Imagine today that I write down my thoughts about an object-A.
I title my file “29 My thoughts on Object A”, and I put it under 2020/10.
Three days later, I have a new thought for object-A.
What to do?
It’s only been three days, and I remember “29 My thoughts on Object A”.
I could add this additional thought in 2020/10/29.
Yes, but this thought arrived on 2020/11/01.
And if I put it in 2020/10/29, I betray the rule of time.
If I follow the rule of time, I produce a new note titled “01 An additional thought on object-A” and then put it under 2020/11. And so as not to lose the thread between these two notes, I create a link from one to the other.
Yes, but is this link relevant?
Because this link has no other purpose than to overcome a temporal gap between the sequence of my thoughts on the object-A.
I could eliminates the need a link, if I was willing to deviate from the time rule.
I need to be able to assess whether the link makes sense.
Was the context of these three days really necessary for this little extra thought?
Because this thought isn’t really a new thought, just a little extra thought.
An oversight.
It’s not really an oversight, but it could be like an oversight.
I must know how to estimate the load of difference between the thoughts which concern the same object.
A significant amount of difference would have made me perceive this thought as sufficiently individual.
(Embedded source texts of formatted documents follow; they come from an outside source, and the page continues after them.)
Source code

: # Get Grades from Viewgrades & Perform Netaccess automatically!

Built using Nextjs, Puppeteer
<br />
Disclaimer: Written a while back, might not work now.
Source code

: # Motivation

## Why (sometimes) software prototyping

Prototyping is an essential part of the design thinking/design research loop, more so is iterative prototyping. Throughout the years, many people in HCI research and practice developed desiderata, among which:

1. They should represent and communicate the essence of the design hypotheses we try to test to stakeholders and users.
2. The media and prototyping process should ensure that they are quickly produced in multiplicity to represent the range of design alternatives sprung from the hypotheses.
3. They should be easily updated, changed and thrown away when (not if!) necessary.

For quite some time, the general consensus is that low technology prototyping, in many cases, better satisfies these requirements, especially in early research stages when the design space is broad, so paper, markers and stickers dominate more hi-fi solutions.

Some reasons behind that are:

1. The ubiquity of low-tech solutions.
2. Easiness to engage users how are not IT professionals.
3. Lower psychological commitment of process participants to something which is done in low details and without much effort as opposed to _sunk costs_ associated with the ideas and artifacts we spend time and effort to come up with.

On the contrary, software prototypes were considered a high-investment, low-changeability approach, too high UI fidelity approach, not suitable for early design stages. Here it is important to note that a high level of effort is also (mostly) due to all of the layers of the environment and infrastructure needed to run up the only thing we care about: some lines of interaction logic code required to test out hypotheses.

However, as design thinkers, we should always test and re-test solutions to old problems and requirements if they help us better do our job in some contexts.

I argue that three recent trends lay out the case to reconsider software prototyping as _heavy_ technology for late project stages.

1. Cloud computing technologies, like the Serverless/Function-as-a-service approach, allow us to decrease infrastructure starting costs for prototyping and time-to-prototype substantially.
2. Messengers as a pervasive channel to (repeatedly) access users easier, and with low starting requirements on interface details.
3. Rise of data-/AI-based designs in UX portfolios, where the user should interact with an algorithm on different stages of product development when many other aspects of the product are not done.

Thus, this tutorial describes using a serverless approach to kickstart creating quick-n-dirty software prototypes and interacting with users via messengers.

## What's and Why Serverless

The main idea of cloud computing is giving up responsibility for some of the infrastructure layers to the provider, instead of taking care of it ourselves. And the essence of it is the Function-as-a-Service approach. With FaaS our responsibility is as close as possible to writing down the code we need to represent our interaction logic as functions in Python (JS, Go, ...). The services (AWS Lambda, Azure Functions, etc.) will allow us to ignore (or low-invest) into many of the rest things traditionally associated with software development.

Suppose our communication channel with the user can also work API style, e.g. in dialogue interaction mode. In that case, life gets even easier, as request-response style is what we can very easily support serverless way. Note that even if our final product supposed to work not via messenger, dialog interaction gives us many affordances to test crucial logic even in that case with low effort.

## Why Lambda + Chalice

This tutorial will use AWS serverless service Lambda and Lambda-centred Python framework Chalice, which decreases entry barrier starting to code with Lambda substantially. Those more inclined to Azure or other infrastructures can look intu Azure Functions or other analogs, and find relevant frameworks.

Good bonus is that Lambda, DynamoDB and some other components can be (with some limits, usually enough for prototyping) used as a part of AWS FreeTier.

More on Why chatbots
And then I would have gladly placed it in 2020/11/01.
And I would have linked them together.
But when I look at this little extra thought that was rejected in the next month, it seems to me that it belongs by right to the three days before it, like the latecomer of a procession.
Have you encountered this kind of case, and how do you resolve it?
Do I have to relentlessly follow the law of time, to avoid any friction related to the location of things?

Hoping that my message is not too confusing, English is not my mother tongue.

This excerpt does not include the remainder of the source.